Keep only the lines from the top of the listing through the one with "App [support different", and reproduce them unaltered.

(Beginning of Source material)

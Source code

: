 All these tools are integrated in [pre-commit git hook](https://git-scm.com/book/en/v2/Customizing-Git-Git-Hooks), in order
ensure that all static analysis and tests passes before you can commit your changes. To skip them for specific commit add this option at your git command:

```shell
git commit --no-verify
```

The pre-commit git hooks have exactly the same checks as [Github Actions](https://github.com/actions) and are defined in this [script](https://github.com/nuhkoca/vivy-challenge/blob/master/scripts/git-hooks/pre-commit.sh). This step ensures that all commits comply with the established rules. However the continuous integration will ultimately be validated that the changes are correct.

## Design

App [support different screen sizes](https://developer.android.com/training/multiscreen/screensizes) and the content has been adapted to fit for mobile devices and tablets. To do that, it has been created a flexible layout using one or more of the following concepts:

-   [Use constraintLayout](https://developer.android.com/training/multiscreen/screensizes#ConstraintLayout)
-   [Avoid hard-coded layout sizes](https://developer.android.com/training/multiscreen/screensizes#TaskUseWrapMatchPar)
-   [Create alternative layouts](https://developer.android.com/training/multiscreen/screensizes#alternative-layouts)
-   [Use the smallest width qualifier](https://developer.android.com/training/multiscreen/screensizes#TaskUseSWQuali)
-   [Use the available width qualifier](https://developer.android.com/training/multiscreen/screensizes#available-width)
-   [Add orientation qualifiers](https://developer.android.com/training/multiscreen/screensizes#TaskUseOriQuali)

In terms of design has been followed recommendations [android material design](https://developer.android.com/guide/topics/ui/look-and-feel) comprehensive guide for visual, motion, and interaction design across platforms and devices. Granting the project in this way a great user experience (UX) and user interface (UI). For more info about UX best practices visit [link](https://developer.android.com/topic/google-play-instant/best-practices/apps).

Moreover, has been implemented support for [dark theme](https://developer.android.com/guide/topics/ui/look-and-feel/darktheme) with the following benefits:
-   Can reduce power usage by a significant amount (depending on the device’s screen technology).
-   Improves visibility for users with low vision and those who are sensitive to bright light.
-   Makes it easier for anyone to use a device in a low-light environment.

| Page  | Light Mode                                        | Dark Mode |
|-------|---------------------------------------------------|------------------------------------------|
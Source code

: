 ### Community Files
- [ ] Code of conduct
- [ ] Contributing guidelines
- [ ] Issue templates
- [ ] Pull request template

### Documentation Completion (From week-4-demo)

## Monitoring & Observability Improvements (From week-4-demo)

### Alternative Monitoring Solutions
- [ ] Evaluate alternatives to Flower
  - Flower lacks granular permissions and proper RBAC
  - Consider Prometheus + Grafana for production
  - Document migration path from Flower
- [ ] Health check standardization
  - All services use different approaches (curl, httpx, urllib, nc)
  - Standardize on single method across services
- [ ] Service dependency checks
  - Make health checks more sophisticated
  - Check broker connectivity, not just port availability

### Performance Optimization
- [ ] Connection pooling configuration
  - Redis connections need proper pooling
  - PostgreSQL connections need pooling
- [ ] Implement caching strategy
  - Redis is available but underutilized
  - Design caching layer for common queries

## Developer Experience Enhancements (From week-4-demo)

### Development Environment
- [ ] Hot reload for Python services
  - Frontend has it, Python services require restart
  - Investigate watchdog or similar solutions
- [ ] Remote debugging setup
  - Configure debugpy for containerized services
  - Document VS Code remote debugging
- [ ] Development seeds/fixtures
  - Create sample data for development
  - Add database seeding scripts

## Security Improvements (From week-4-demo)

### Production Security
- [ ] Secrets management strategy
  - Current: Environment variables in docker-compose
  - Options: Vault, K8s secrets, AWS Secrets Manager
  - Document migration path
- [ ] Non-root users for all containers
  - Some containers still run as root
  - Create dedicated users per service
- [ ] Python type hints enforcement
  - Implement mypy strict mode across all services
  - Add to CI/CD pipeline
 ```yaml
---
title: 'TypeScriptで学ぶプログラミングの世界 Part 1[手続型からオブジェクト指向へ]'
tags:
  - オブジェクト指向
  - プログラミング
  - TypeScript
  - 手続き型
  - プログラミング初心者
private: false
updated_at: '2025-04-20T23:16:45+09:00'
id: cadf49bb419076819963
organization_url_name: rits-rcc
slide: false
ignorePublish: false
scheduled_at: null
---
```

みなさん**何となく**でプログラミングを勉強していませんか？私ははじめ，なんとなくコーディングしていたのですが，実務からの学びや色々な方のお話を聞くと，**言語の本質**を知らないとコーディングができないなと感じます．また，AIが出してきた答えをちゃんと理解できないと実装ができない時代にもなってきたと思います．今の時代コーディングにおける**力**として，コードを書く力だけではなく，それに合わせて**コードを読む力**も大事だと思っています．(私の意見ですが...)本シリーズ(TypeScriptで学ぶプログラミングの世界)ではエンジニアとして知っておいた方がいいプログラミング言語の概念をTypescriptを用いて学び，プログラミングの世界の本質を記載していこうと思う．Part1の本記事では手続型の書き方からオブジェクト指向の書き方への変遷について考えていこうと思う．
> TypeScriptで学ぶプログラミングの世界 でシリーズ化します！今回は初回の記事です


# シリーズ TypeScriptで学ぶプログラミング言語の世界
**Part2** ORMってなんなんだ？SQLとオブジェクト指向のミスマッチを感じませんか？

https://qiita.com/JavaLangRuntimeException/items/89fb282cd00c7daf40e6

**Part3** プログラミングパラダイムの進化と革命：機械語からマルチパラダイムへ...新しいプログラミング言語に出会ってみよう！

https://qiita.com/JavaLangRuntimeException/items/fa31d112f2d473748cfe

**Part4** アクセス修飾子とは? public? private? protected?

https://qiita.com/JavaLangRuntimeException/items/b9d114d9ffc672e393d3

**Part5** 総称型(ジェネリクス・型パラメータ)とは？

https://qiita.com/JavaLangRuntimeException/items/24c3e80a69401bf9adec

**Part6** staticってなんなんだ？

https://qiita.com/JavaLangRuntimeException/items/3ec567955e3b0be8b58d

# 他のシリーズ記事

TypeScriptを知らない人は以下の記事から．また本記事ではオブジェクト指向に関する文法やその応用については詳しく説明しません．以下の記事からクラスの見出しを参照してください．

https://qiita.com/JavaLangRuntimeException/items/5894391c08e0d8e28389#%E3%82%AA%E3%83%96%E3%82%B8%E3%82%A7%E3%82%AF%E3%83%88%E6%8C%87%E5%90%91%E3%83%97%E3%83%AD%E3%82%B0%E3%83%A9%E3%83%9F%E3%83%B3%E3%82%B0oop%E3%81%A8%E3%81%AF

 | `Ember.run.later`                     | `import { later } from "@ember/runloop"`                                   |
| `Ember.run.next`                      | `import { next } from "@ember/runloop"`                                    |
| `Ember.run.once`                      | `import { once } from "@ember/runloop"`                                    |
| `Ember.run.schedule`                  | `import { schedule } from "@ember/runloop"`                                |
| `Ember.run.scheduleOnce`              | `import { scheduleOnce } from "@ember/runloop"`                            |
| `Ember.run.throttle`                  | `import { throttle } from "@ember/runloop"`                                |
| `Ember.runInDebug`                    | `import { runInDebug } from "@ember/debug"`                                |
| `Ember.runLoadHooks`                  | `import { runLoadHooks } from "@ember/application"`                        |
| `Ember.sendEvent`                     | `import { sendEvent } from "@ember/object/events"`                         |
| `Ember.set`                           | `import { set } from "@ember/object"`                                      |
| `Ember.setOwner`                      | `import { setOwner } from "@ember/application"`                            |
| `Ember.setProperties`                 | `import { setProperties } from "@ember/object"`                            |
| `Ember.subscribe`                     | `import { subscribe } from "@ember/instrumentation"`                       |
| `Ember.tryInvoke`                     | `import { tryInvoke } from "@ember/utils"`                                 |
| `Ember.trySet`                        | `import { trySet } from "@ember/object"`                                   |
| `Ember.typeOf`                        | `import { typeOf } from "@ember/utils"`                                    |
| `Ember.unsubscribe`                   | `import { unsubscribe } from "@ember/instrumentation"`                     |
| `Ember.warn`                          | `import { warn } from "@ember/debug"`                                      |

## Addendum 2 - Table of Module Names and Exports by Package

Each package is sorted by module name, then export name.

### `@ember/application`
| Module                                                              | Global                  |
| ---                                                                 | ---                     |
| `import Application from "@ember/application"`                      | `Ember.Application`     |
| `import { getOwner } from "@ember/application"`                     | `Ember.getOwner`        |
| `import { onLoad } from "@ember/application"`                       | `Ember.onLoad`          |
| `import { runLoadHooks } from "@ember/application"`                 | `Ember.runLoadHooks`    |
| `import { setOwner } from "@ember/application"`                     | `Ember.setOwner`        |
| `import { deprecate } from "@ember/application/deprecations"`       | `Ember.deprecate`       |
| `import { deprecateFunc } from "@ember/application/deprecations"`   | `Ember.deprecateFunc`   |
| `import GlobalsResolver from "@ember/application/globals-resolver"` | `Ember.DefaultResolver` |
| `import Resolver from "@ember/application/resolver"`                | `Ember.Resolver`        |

(End of Source material)

Response to this exercise »
Source code

: All these tools are integrated in [pre-commit git hook](https://git-scm.com/book/en/v2/Customizing-Git-Git-Hooks), in order
ensure that all static analysis and tests passes before you can commit your changes. To skip them for specific commit add this option at your git command:

```shell
git commit --no-verify
```

The pre-commit git hooks have exactly the same checks as [Github Actions](https://github.com/actions) and are defined in this [script](https://github.com/nuhkoca/vivy-challenge/blob/master/scripts/git-hooks/pre-commit.sh). This step ensures that all commits comply with the established rules. However the continuous integration will ultimately be validated that the changes are correct.

## Design

App [support different screen sizes](https://developer.android.com/training/multiscreen/screensizes) and the content has been adapted to fit for mobile devices and tablets. To do that, it has been created a flexible layout using one or more of the following concepts:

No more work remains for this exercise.